Dataset entries:
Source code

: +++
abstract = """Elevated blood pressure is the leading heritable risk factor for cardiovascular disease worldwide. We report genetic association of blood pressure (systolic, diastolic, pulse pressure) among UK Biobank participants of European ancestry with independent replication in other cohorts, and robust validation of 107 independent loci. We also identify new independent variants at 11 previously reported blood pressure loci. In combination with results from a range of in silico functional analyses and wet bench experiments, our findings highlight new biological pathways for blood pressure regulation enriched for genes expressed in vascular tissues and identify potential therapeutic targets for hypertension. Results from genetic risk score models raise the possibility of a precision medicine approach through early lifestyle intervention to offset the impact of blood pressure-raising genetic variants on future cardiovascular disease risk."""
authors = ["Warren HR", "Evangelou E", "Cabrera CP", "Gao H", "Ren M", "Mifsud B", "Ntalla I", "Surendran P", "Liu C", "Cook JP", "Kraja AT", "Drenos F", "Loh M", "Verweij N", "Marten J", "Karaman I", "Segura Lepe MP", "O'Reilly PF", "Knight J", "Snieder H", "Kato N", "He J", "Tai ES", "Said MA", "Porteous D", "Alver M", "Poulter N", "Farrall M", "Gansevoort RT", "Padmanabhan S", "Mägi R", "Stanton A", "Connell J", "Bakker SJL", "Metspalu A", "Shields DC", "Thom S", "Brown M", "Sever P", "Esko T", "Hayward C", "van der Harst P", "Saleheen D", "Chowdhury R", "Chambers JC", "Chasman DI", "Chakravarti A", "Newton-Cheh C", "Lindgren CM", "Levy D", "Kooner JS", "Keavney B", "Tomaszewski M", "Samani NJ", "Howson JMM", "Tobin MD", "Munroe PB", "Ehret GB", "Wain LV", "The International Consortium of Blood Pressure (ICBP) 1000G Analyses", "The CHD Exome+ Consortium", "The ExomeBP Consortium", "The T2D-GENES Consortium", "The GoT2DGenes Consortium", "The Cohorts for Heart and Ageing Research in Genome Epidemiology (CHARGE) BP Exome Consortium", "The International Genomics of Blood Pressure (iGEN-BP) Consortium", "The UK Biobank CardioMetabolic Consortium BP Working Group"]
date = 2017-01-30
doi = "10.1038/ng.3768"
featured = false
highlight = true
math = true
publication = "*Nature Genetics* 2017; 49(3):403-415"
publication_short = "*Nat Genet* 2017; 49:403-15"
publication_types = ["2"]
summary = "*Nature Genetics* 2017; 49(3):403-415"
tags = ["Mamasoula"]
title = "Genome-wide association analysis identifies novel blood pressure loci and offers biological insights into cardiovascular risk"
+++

[REQUIRED ACTION]
Take every line from the records above that has the word "Nature" and copy it.

[EXPECTED OUTPUT]
publication = "*Nature Genetics* 2017; 49(3):403-415"
summary = "*Nature Genetics* 2017; 49(3):403-415"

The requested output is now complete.